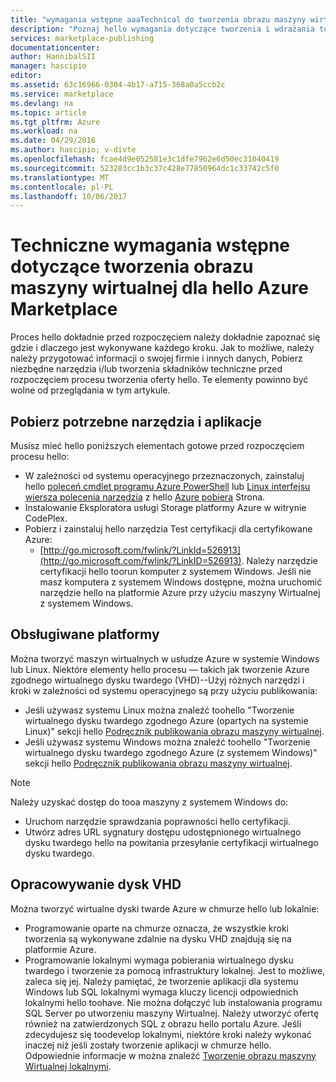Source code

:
 ```yaml
---
title: "wymagania wstępne aaaTechnical do tworzenia obrazu maszyny wirtualnej dla hello Azure Marketplace | Dokumentacja firmy Microsoft"
description: "Poznaj hello wymagania dotyczące tworzenia i wdrażania toohello obrazu maszyny wirtualnej Azure Marketplace innym toopurchase."
services: marketplace-publishing
documentationcenter: 
author: HannibalSII
manager: hascipio
editor: 
ms.assetid: 63c16966-0304-4b17-a715-368a0a5ccb2c
ms.service: marketplace
ms.devlang: na
ms.topic: article
ms.tgt_pltfrm: Azure
ms.workload: na
ms.date: 04/29/2016
ms.author: hascipio; v-divte
ms.openlocfilehash: fcae4d9e052581e3c1dfe7962e6d50ec31040419
ms.sourcegitcommit: 523283cc1b3c37c428e77850964dc1c33742c5f0
ms.translationtype: MT
ms.contentlocale: pl-PL
ms.lasthandoff: 10/06/2017
---
```

# <a name="technical-prerequisites-for-creating-a-virtual-machine-image-for-hello-azure-marketplace"></a>Techniczne wymagania wstępne dotyczące tworzenia obrazu maszyny wirtualnej dla hello Azure Marketplace
Proces hello dokładnie przed rozpoczęciem należy dokładnie zapoznać się gdzie i dlaczego jest wykonywane każdego kroku. Jak to możliwe, należy należy przygotować informacji o swojej firmie i innych danych, Pobierz niezbędne narzędzia i/lub tworzenia składników techniczne przed rozpoczęciem procesu tworzenia oferty hello. Te elementy powinno być wolne od przeglądania w tym artykule.  

## <a name="download-needed-tools--applications"></a>Pobierz potrzebne narzędzia i aplikacje
Musisz mieć hello poniższych elementach gotowe przed rozpoczęciem procesu hello:

* W zależności od systemu operacyjnego przeznaczonych, zainstaluj hello [poleceń cmdlet programu Azure PowerShell](https://www.microsoft.com/web/handlers/webpi.ashx/getinstaller/WindowsAzurePowershellGet.3f.3f.3fnew.appids) lub [Linux interfejsu wiersza polecenia narzędzia](https://go.microsoft.com/fwlink/?LinkId=253472&clcid=0x409) z hello [Azure pobiera](https://azure.microsoft.com/downloads/) Strona.
* Instalowanie Eksploratora usługi Storage platformy Azure w witrynie CodePlex.
* Pobierz i zainstaluj hello narzędzia Test certyfikacji dla certyfikowane Azure:
  * [http://go.microsoft.com/fwlink/?LinkId=526913](http://go.microsoft.com/fwlink/?LinkID=526913). Należy narzędzie certyfikacji hello toorun komputer z systemem Windows. Jeśli nie masz komputera z systemem Windows dostępne, można uruchomić narzędzie hello na platformie Azure przy użyciu maszyny Wirtualnej z systemem Windows.

## <a name="platforms-supported"></a>Obsługiwane platformy
Można tworzyć maszyn wirtualnych w usłudze Azure w systemie Windows lub Linux. Niektóre elementy hello procesu — takich jak tworzenie Azure zgodnego wirtualnego dysku twardego (VHD)--Użyj różnych narzędzi i kroki w zależności od systemu operacyjnego są przy użyciu publikowania:  

* Jeśli używasz systemu Linux można znaleźć toohello "Tworzenie wirtualnego dysku twardego zgodnego Azure (opartych na systemie Linux)" sekcji hello [Podręcznik publikowania obrazu maszyny wirtualnej](marketplace-publishing-vm-image-creation.md).
* Jeśli używasz systemu Windows można znaleźć toohello "Tworzenie wirtualnego dysku twardego zgodnego Azure (z systemem Windows)" sekcji hello [Podręcznik publikowania obrazu maszyny wirtualnej](marketplace-publishing-vm-image-creation.md).

> [!NOTE]
> Należy uzyskać dostęp do tooa maszyny z systemem Windows do:
> 
> * Uruchom narzędzie sprawdzania poprawności hello certyfikacji.
> * Utwórz adres URL sygnatury dostępu udostępnionego wirtualnego dysku twardego hello na powitania przesyłanie certyfikacji wirtualnego dysku twardego.
> 
> 

## <a name="develop-your-vhd"></a>Opracowywanie dysk VHD
Można tworzyć wirtualne dyski twarde Azure w chmurze hello lub lokalnie:

* Programowanie oparte na chmurze oznacza, że wszystkie kroki tworzenia są wykonywane zdalnie na dysku VHD znajdują się na platformie Azure.
* Programowanie lokalnymi wymaga pobierania wirtualnego dysku twardego i tworzenie za pomocą infrastruktury lokalnej. Jest to możliwe, zaleca się jej. Należy pamiętać, że tworzenie aplikacji dla systemu Windows lub SQL lokalnymi wymaga kluczy licencji odpowiednich lokalnymi hello toohave. Nie można dołączyć lub instalowania programu SQL Server po utworzeniu maszyny Wirtualnej. Należy utworzyć ofertę również na zatwierdzonych SQL z obrazu hello portalu Azure. Jeśli zdecydujesz się toodevelop lokalnymi, niektóre kroki należy wykonać inaczej niż jeśli zostały tworzenie aplikacji w chmurze hello. Odpowiednie informacje w można znaleźć [Tworzenie obrazu maszyny Wirtualnej lokalnymi](marketplace-publishing-vm-image-creation-on-premise.md).

[link-acct-creation]:marketplace-publishing-accounts-creation-registration.md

□ □ □ □

In the records above, locate each line with the word "LinkId". Copy all such lines.

* W zależności od systemu operacyjnego przeznaczonych, zainstaluj hello [poleceń cmdlet programu Azure PowerShell](https://www.microsoft.com/web/handlers/webpi.ashx/getinstaller/WindowsAzurePowershellGet.3f.3f.3fnew.appids) lub [Linux interfejsu wiersza polecenia narzędzia](https://go.microsoft.com/fwlink/?LinkId=253472&clcid=0x409) z hello [Azure pobiera](https://azure.microsoft.com/downloads/) Strona.
  * [http://go.microsoft.com/fwlink/?LinkId=526913](http://go.microsoft.com/fwlink/?LinkID=526913). Należy narzędzie certyfikacji hello toorun komputer z systemem Windows. Jeśli nie masz komputera z systemem Windows dostępne, można uruchomić narzędzie hello na platformie Azure przy użyciu maszyny Wirtualnej z systemem Windows.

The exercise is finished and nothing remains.